BACKGROUND: Romosozumab is an anti-sclerostin antibody that is used as an anabolic agent for the treatment of osteoporosis. However, due to its novel nature there is only limited data in real-world clinical practice on both BMD and bone turnover markers, the latter of which remain controversial over their clinical utility in evaluating bone metabolism and fracture risk.
AIM: The aim of this study was to review the effectiveness and safety of romosozumab therapy in a single tertiary centre in Western Sydney.

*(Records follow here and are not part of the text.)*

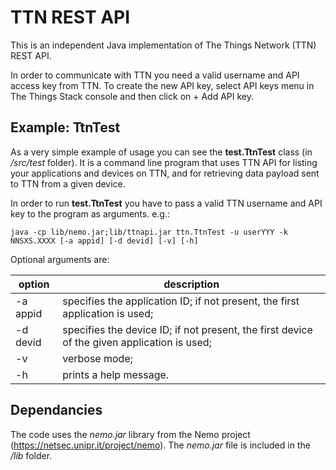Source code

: # TTN REST API

This is an independent Java implementation of The Things Network (TTN) REST API.

In order to communicate with TTN you need a valid username and API access key from TTN. To create the new API key, select API keys menu in The Things Stack console and then click on + Add API key.


## Example: TtnTest

As a very simple example of usage you can see the **test.TtnTest** class (in */src/test* folder). It is a command line program that uses TTN API for listing your applications and devices on TTN, and for retrieving data payload sent to TTN from a given device.

In order to run **test.TtnTest** you have to pass a valid TTN username and API key to the program as arguments. e.g.:
```
java -cp lib/nemo.jar;lib/ttnapi.jar ttn.TtnTest -u userYYY -k NNSXS.XXXX [-a appid] [-d devid] [-v] [-h]
```

Optional arguments are:

| option | description |
| ------------- | ------------- |
| -a appid | specifies the application ID; if not present, the first application is used; |
| -d devid | specifies the device ID; if not present, the first device of the given application is used; |
| -v | verbose mode; |
| -h | prints a help message. |


## Dependancies

The code uses the *nemo.jar* library from the Nemo project (https://netsec.unipr.it/project/nemo). The *nemo.jar* file is included in the */lib* folder. 
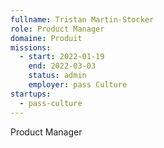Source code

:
 ```yaml
---
fullname: Tristan Martin-Stocker
role: Product Manager
domaine: Produit
missions:
  - start: 2022-01-19
    end: 2022-03-03
    status: admin
    employer: pass Culture
startups:
  - pass-culture
---
```


Product Manager
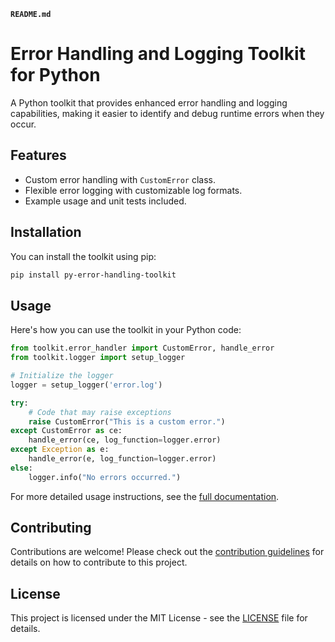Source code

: **`README.md`**
# Error Handling and Logging Toolkit for Python

A Python toolkit that provides enhanced error handling and logging capabilities, making it easier to identify and debug runtime errors when they occur.

## Features

- Custom error handling with `CustomError` class.
- Flexible error logging with customizable log formats.
- Example usage and unit tests included.

## Installation

You can install the toolkit using pip:

```bash
pip install py-error-handling-toolkit
```

## Usage

Here's how you can use the toolkit in your Python code:

```python
from toolkit.error_handler import CustomError, handle_error
from toolkit.logger import setup_logger

# Initialize the logger
logger = setup_logger('error.log')

try:
    # Code that may raise exceptions
    raise CustomError("This is a custom error.")
except CustomError as ce:
    handle_error(ce, log_function=logger.error)
except Exception as e:
    handle_error(e, log_function=logger.error)
else:
    logger.info("No errors occurred.")
```

For more detailed usage instructions, see the [full documentation](https://github.com/yourusername/py-error-handling-toolkit).

## Contributing

Contributions are welcome! Please check out the [contribution guidelines](CONTRIBUTING.md) for details on how to contribute to this project.

## License

This project is licensed under the MIT License - see the [LICENSE](LICENSE) file for details.
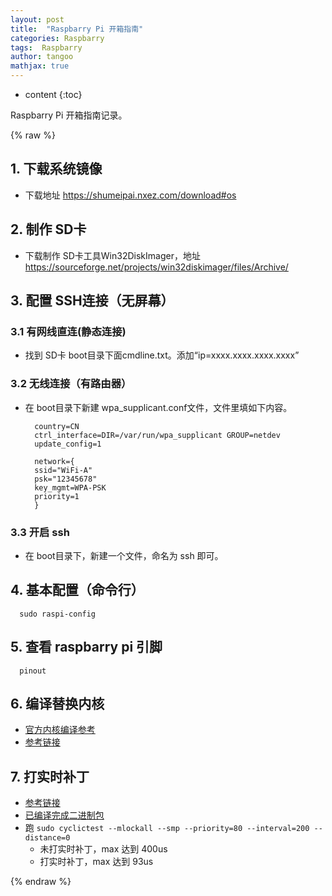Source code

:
 ```yaml
---
layout: post
title:  "Raspbarry Pi 开箱指南"
categories: Raspbarry
tags:  Raspbarry
author: tangoo
mathjax: true
---
```



* content
{:toc}

Raspbarry Pi 开箱指南记录。






{% raw %}

## 1. 下载系统镜像

* 下载地址 https://shumeipai.nxez.com/download#os

## 2. 制作 SD卡

* 下载制作 SD卡工具Win32DiskImager，地址 https://sourceforge.net/projects/win32diskimager/files/Archive/

## 3. 配置 SSH连接（无屏幕）
### 3.1 有网线直连(静态连接)

* 找到 SD卡 boot目录下面cmdline.txt。添加“ip=xxxx.xxxx.xxxx.xxxx”

### 3.2 无线连接（有路由器）

* 在 boot目录下新建 wpa_supplicant.conf文件，文件里填如下内容。
  ```
    country=CN
    ctrl_interface=DIR=/var/run/wpa_supplicant GROUP=netdev
    update_config=1
    
    network={
    ssid="WiFi-A"
    psk="12345678"
    key_mgmt=WPA-PSK
    priority=1
    }
  ```

### 3.3 开启 ssh

* 在 boot目录下，新建一个文件，命名为 ssh 即可。

## 4. 基本配置（命令行）

```
  sudo raspi-config
```

## 5. 查看 raspbarry pi 引脚

```
  pinout
```

## 6. 编译替换内核

* [官方内核编译参考](https://www.raspberrypi.org/documentation/linux/kernel/building.md)
* [参考链接](https://www.raspberrypi.org/documentation/linux/kernel/building.md)

## 7. 打实时补丁

* [参考链接](https://lemariva.com/blog/2019/09/raspberry-pi-4b-preempt-rt-kernel-419y-performance-test)
* [已编译完成二进制包](https://github.com/lemariva/RT-Tools-RPi/tree/master/preempt-rt/kernel_4_19_59-rt23-v7l%2B)
* 跑 `sudo cyclictest --mlockall --smp --priority=80 --interval=200 --distance=0`
  * 未打实时补丁，max 达到 400us
  * 打实时补丁，max 达到 93us


{% endraw %}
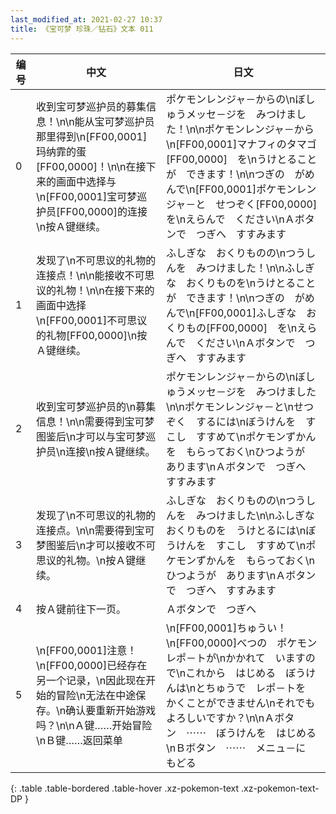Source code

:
 ```yaml
---
last_modified_at: 2021-02-27 10:37
title: 《宝可梦 珍珠／钻石》文本 011
---
```

| 编号 | 中文 | 日文 |
| ---- | ---- | ---- |
| 0 | 收到宝可梦巡护员的募集信息！\n\n能从宝可梦巡护员那里得到\n[FF00,0001]玛纳霏的蛋[FF00,0000]！\n\n在接下来的画面中选择与\n[FF00,0001]宝可梦巡护员[FF00,0000]的连接\n按Ａ键继续。 | ポケモンレンジャ－からの\nぼしゅうメッセ－ジを　みつけました！\n\nポケモンレンジャ－から\n[FF00,0001]マナフィのタマゴ[FF00,0000]　を\nうけとることが　できます！\n\nつぎの　がめんで\n[FF00,0001]ポケモンレンジャ－と　せつぞく[FF00,0000]　を\nえらんで　ください\nＡボタンで　つぎへ　すすみます |
| 1 | 发现了\n不可思议的礼物的连接点！\n\n能接收不可思议的礼物！\n\n在接下来的画面中选择\n[FF00,0001]不可思议的礼物[FF00,0000]\n按Ａ键继续。 | ふしぎな　おくりものの\nつうしんを　みつけました！\n\nふしぎな　おくりものを\nうけとることが　できます！\n\nつぎの　がめんで\n[FF00,0001]ふしぎな　おくりもの[FF00,0000]　を\nえらんで　ください\nＡボタンで　つぎへ　すすみます |
| 2 | 收到宝可梦巡护员的\n募集信息！\n\n需要得到宝可梦图鉴后\n才可以与宝可梦巡护员\n连接\n按Ａ键继续。 | ポケモンレンジャ－からの\nぼしゅうメッセ－ジを　みつけました\n\nポケモンレンジャ－と\nせつぞく　するには\nぼうけんを　すこし　すすめて\nポケモンずかんを　もらっておく\nひつようが　あります\nＡボタンで　つぎへ　すすみます |
| 3 | 发现了\n不可思议的礼物的连接点。\n\n需要得到宝可梦图鉴后\n才可以接收不可思议的礼物。\n按Ａ键继续。 | ふしぎな　おくりものの\nつうしんを　みつけました\n\nふしぎな　おくりものを　うけとるには\nぼうけんを　すこし　すすめて\nポケモンずかんを　もらっておく\nひつようが　あります\nＡボタンで　つぎへ　すすみます |
| 4 | 按Ａ键前往下一页。 | Ａボタンで　つぎへ |
| 5 | \n[FF00,0001]注意！\n[FF00,0000]已经存在另一个记录，\n因此现在开始的冒险\n无法在中途保存。\n确认要重新开始游戏吗？\n\nＡ键……开始冒险\nＢ键……返回菜单 | \n[FF00,0001]ちゅうい！\n[FF00,0000]べつの　ポケモンレポ－トが\nかかれて　いますので\nこれから　はじめる　ぼうけんは\nとちゅうで　レポ－トを　かくことができません\nそれでも　よろしいですか？\n\nＡボタン　⋯⋯　ぼうけんを　はじめる\nＢボタン　⋯⋯　メニュ－に　もどる |
{: .table .table-bordered .table-hover .xz-pokemon-text .xz-pokemon-text-DP }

METHODS: We retrospectively reviewed the data from the electronic medical records of 13 patients that started romosozumab treatment at Westmead Hospital between January 2021 to December 2023. 9 patients completed 12 months of therapy, and a further 2 are still undergoing treatment. All patients that completed 12 months of romosozumab had a baseline and post-treatment DEXA, as well as baseline, 3-6 monthly and post-treatment bloods (including bone turnover markers - CTx and P1NP).
RESULTS: 12 months of romosozumab was shown to significantly increase BMD in the lumbar spine by 10.6±7.2% (baseline BMD 0.859±0.150 g/cm2 vs post-treatment BMD 0.952±0.202 g/cm2, p-value 0.004, n=9). Similarly, it significantly increased the T-score at both the lumbar spine (baseline -2.3±1.4 vs post-treatment -1.8±1.6, p-value 0.007, n=9) and total hip (baseline -2.5±0.4 vs post-treatment -2.1±0.4, p-value 0.0005, n=6). Romosozumab led to transient rise in the bone turnover marker P1NP at around 3 months (117.6 ± 42.9% from baseline), that gradually reduced close to baseline by 12 months.
Romosozumab was generally safe, with 2 patients experiencing non-serious injection site reactions and 1 reporting palpitations. One new fracture occurred, and one patient was hospitalized for pre-existing heart failure after completing therapy.
CONCLUSION: Overall, romosozumab significantly increased BMD in osteoporosis patients, demonstrating both efficacy and safety in this real-world clinical setting.